Cloud-managed control plane available; self-hosted is a standard deployment, not an afterthought
Peer-to-peer connections with STUN/TURN fallback
User-based ACLs and groups
Smaller community than Tailscale; documentation is thinner in spots

License: BSD-3
Self-hosted: Yes, designed for it

Option 5

Cloudflare Tunnel

Outbound-only tunnel from z4j to Cloudflare's edge. Agents reach a public hostname, but no public ingress on your host.

Setup

bash

# On z4j host:
cloudflared tunnel login
cloudflared tunnel create z4j
cloudflared tunnel route dns z4j.example.com

cat > ~/.cloudflared/config.yml <<'EOF'
tunnel: z4j
credentials-file: /root/.cloudflared/<tunnel-uuid>.json
ingress:
  - hostname: brain.example.com
    service: http://localhost:7700
  - service: http_status:404
EOF

cloudflared tunnel run z4j

# On the agent:
export Z4J_BRAIN_URL="https://brain.example.com"

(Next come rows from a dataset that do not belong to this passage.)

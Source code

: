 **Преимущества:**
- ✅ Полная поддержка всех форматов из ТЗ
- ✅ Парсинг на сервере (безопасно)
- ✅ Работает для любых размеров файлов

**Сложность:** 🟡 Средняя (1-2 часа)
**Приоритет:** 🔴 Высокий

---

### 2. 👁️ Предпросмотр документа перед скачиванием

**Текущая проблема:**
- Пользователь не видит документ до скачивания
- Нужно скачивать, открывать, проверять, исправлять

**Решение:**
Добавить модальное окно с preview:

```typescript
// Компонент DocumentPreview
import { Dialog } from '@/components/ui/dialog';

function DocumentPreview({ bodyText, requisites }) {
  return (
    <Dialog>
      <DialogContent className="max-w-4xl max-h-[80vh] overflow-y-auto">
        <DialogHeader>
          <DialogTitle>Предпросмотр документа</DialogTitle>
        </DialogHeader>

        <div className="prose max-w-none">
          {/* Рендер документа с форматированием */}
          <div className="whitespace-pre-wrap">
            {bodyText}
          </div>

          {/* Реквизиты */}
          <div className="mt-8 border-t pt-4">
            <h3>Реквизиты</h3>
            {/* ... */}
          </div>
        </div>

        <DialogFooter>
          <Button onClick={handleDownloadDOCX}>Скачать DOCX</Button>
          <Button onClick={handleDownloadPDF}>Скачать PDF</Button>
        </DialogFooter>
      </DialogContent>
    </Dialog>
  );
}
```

Cross-listed under TLS setup. Strictly speaking this is not an overlay network; it is a reverse tunnel. It belongs here because it solves the same problem (no public ports) without WireGuard.

What you get

No public ports open on your brain host
Cloudflare terminates TLS at its edge, tunnels HTTP to your brain
Agents connect to the public hostname, not a private overlay
Free tier works for small deployments

Skip this when

Compliance forbids routing traffic through a third party, or you want zero dependency on a SaaS edge for the agent connection.

Option 6

ZeroTier

Peer-to-peer overlay with virtual ethernet semantics.

Setup

bash

# Create a network at my.zerotier.com (or your self-hosted controller).
# Then on every node:
curl -s https://install.zerotier.com | sudo bash
sudo zerotier-cli join <network-id>

# Authorize each node in the network admin, then on the worker:
export Z4J_BRAIN_URL="http://10.147.18.1:7700"     # ZeroTier-assigned IP

ZeroTier excels at NAT traversal and gives every node a stable virtual IP that survives physical network changes. Worth a look for fleets with mobile or roaming workers.

What you get

Virtual ethernet model: every node gets a stable private IP
Strong NAT traversal across difficult networks
Commercial licensing kicks in above 25 nodes
Smaller user base than WireGuard-based options

License: ZeroTier BSL-1.1 (free for non-commercial; paid for commercial fleets above 25 nodes)
Self-hosted: Optional via ztncui or ZeroTier's own self-hosted controller

Option 7

OpenVPN

Legacy stack, still common in regulated enterprises.

Agent connection

bash

# Assuming a standard OpenVPN server at vpn.example.com:1194/udp.
sudo openvpn --config /etc/openvpn/client/z4j.ovpn

# Brain reachable on the VPN's internal IP:
export Z4J_BRAIN_URL="http://10.8.0.1:7700"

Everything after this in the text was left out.